The Shortfalls: This is a tricky category, but I think there are two large issues neither Obama nor Clinton have addressed. The first is the moratorium on the erection of new coal power plants. Many continue to view coal-to-liquid technologies as a “silver bullet” scheme that is years away from being economically and ecologically sensible – one without the other doesn’t help anyone. Secondly, neither candidate has effectively outlined an actual plan to put the U.S. in a role as the global leader in combating climate change, parallel to our economic success. We need to see a portion of revenue from carbon permitting and other activity being diverted towards countries with highest global warming associated risks. This is an international problem, from which we can not hide, and to which we have contributed the overwhelming majority of greenhouse gases over the past century. It’s time we take accountability and share some of the wealth we have accumulated over the past one hundred years thanks to the burning of fossil fuels.

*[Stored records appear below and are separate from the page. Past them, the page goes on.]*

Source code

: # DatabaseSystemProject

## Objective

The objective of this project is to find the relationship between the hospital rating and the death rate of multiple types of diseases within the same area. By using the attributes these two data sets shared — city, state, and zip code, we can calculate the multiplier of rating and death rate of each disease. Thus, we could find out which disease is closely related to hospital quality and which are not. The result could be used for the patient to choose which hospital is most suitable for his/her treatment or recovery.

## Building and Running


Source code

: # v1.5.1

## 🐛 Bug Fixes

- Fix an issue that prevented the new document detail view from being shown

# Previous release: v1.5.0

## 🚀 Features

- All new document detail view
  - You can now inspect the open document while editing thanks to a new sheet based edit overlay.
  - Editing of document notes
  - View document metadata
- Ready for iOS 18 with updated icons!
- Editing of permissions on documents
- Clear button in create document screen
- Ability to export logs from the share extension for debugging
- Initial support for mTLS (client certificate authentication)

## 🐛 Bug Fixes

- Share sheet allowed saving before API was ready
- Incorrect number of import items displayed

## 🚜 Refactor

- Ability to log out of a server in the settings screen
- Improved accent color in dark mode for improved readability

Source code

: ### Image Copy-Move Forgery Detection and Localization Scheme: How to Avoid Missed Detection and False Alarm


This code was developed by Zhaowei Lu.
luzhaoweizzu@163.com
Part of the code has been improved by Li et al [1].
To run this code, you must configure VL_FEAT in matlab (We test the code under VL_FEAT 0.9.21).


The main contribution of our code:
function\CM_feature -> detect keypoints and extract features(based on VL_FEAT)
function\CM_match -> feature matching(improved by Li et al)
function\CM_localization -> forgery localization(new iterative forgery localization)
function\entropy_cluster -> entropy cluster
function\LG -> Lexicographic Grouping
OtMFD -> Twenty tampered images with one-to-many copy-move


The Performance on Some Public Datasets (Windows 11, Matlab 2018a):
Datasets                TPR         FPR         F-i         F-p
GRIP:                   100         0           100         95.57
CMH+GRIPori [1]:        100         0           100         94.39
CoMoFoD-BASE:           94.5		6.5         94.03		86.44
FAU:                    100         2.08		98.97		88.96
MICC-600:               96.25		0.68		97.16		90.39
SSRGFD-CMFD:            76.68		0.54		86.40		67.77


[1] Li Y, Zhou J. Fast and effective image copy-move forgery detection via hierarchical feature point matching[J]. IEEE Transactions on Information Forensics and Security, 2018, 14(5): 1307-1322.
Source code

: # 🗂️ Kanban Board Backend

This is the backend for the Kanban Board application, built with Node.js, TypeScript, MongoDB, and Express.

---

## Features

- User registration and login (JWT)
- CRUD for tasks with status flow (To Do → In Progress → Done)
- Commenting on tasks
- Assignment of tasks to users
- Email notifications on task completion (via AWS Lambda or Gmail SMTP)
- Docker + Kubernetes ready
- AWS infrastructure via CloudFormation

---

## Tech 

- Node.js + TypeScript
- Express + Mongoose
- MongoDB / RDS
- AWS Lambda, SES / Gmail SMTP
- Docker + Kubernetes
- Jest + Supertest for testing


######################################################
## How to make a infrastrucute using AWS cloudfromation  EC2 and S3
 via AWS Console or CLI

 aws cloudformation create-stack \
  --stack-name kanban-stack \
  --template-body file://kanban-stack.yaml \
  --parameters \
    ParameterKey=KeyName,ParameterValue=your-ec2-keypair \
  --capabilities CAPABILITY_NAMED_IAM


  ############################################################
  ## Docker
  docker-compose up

In short, both candidates support very healthy environmental and energy policy measures even though neither platform is revolutionary. Meanwhile, the past 7 years have yielded nothing more then a free-for-all on the environment for corporate interests, so beware of any candidates claiming success compared with the Bush administration’s track record.

To end, here are two indicative quotes from the candidates regarding climate change. As I mentioned previously in a December Huffington Post piece and as Adam Brown alluded to in his de-politicization of the environment post, the time for action is now, the environment has suffered from corporate interests and political divides too long.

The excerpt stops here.